As of SIMION 8.0.4-TEST13, the GEM file loader includes a
preprocessor that performs variable substitution and evaluates Lua
code.

A new example GEM file (examples\geometry\macro.lua) illustrates
the use of this new feature:

; Example SIMION GEM file using preprocessing to expand Lua variables
; and macros.
; Preprocessing is a new feature SIMION 8.0.4.
;
; Lines starting with '#' or text inside \$() are interpreted as Lua
; code and evaluated.  If \$() contains an expression (rather than a
; statement), the result is outputted.  All other text is outputted
; verbatim.

; These variables are intended to be adjusted by the user.
; Note: both # and \$ syntax are shown for demonstration.
# local ro = 45     -- outer radius, gu
# local ri = 40     -- inner radius, gi
\$(local nshells = 4) ; number of shells

; Now do some calculations on those variables.  Note: math.ceil(x) is
; the ceiling function: it returns the integer closest to but no
; greater than x.
# local hw = math.ceil(ro * 1.1) -- half width, gu
# local nx = hw * 2 + 1          -- num array points in x

; Define array size.
pa_define(\$(nx),\$(nx),\$(nx), planar, non-mirrored)

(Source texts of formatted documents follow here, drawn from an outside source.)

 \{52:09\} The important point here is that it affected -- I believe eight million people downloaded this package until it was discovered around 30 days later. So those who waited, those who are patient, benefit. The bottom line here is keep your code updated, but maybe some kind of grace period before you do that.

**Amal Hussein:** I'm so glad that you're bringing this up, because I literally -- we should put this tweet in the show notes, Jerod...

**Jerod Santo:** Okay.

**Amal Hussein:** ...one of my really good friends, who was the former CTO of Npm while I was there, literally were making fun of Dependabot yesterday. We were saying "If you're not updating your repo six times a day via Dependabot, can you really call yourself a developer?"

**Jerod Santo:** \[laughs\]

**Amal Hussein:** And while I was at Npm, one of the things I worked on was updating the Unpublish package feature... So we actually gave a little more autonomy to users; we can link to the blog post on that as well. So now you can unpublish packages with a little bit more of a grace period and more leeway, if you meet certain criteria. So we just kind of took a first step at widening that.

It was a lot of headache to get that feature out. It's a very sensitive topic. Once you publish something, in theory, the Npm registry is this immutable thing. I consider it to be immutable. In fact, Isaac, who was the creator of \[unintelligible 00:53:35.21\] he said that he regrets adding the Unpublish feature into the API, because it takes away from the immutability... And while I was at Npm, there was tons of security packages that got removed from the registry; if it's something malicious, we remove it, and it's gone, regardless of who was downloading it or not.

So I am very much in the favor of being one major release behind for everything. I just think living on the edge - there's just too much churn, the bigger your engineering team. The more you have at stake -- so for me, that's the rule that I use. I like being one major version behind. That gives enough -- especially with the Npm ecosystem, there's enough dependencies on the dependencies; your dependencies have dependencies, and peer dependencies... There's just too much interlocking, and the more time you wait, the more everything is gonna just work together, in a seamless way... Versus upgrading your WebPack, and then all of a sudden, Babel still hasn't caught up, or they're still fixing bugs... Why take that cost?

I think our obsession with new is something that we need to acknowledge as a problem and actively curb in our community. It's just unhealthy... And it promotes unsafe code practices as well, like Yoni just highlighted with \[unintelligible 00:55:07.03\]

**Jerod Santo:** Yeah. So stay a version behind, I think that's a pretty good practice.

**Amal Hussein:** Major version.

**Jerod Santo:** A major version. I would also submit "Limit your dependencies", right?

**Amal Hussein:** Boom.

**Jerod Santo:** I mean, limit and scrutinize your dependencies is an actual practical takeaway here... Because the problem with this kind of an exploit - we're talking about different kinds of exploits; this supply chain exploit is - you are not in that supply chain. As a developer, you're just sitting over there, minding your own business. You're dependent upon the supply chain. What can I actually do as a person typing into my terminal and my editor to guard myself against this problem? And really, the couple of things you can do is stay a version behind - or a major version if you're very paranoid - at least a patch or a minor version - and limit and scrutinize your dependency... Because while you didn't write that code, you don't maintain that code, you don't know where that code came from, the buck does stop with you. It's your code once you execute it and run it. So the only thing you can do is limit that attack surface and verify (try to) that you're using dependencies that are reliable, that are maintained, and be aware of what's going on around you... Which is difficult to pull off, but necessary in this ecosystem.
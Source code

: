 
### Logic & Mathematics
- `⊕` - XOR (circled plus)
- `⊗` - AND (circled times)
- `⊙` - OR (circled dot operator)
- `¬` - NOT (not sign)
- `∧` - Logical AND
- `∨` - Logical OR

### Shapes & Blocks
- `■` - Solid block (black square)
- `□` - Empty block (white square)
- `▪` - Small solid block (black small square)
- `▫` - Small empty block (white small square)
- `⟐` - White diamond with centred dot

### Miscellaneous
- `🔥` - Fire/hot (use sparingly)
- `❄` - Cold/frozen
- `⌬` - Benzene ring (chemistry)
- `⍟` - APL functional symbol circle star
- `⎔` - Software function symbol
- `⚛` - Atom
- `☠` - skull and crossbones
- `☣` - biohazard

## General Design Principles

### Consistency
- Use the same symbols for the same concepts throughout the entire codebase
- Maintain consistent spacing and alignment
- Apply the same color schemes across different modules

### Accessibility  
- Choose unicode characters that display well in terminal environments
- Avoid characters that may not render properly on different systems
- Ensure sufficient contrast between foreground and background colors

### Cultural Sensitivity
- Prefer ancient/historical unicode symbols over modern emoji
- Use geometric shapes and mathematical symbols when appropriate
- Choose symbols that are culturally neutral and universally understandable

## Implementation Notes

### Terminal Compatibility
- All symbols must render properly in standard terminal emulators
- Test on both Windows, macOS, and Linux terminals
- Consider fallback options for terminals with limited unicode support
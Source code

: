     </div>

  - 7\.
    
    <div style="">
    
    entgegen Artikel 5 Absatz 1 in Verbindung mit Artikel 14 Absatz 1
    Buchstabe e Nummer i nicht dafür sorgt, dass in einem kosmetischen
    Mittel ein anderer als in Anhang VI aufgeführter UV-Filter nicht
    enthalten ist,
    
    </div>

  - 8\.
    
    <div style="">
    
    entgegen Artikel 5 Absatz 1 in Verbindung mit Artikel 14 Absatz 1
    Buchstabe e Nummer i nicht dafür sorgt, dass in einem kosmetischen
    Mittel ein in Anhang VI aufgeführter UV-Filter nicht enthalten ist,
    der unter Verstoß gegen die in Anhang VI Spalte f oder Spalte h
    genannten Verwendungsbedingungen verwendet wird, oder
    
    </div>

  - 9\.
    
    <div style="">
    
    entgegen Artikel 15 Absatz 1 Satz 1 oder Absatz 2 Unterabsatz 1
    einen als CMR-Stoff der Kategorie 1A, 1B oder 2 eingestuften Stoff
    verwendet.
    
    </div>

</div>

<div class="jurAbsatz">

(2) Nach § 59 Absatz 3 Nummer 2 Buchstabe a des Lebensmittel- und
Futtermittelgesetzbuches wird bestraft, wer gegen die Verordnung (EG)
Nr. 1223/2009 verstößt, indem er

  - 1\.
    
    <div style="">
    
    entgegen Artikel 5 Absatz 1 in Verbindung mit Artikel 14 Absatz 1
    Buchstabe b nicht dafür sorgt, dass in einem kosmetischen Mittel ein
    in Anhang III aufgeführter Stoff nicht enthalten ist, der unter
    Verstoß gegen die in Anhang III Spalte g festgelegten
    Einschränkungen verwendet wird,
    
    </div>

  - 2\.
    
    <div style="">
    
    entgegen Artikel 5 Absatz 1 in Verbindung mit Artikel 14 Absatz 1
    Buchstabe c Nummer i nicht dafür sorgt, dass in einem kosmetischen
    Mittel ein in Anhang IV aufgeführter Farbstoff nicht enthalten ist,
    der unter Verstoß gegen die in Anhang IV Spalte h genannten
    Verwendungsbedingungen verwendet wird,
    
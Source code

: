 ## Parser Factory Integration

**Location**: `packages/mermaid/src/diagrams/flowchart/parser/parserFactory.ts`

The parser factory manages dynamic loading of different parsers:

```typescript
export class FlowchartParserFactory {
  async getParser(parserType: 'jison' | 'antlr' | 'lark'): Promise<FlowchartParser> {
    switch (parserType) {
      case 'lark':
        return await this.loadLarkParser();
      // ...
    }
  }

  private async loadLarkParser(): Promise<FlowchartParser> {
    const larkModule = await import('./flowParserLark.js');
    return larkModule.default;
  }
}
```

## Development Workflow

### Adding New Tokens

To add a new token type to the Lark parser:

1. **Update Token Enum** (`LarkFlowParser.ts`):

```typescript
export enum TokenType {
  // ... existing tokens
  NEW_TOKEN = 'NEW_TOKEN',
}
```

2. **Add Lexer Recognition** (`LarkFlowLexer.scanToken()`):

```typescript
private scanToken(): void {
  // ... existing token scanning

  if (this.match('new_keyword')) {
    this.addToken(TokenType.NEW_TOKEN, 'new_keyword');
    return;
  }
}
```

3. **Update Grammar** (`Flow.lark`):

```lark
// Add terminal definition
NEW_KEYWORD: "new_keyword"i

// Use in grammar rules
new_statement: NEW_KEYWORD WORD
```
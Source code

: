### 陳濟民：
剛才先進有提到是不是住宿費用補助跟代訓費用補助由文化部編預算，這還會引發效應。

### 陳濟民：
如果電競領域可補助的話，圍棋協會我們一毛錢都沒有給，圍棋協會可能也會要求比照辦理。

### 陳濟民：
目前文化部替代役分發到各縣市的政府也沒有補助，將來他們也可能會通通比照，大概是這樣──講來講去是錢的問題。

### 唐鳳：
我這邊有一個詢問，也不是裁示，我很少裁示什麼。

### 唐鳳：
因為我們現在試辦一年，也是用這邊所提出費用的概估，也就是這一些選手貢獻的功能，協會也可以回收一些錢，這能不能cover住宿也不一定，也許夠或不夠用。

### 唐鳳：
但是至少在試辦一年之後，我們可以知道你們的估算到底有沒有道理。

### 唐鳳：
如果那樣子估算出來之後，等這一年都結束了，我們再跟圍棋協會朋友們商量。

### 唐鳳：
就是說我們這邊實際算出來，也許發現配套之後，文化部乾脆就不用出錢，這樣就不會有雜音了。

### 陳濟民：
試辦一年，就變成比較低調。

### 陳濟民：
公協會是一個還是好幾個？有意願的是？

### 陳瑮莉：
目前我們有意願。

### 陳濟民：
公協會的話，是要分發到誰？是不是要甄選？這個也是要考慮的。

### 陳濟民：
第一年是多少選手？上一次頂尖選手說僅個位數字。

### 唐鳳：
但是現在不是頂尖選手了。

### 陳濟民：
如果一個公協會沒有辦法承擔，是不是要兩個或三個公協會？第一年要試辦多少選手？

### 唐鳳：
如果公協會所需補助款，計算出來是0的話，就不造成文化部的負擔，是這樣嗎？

; Declare a function to be used later.
; This returns the voltage for electrode number n.
\$( local function volts(n)
return n^2 * 10 + n + 1
end )

; This locate centers the shells in the array.
locate(\$(hw),\$(hw),\$(hw), 1, 0,0,0) {
; Now define a loop that creates each shell.
# for n=1,nshells do
#   local rop = ro * n / nshells
#   local rip = ri * n / nshells
electrode(\$(volts(n))) {  ; example calling a function
fill {
within{sphere(0,0,0, \$(rop))}
notin {sphere(0,0,0, \$(rip - 1))}
}
}
# end
}

; Note: the following two lines are equivalent:
fill { within { box3d(0,0,0, \$(nx),0,\$(nx)) }}
# _put("fill { within { box3d(0,0,0, " .. nx .. ",0," .. nx .. ") }}")

; Print output to the log window.  This can be
; useful for debugging.
# print("Hello from GEM file. nx=" .. nx)

When SIMION loads a GEM file containing macros (e.g. macro.gem), it
processes those macros, writes the result to temporary file
(e.g. macro.processed.gem), and loads that temporary file.

Reported by dennisc 2005-09-21 and others.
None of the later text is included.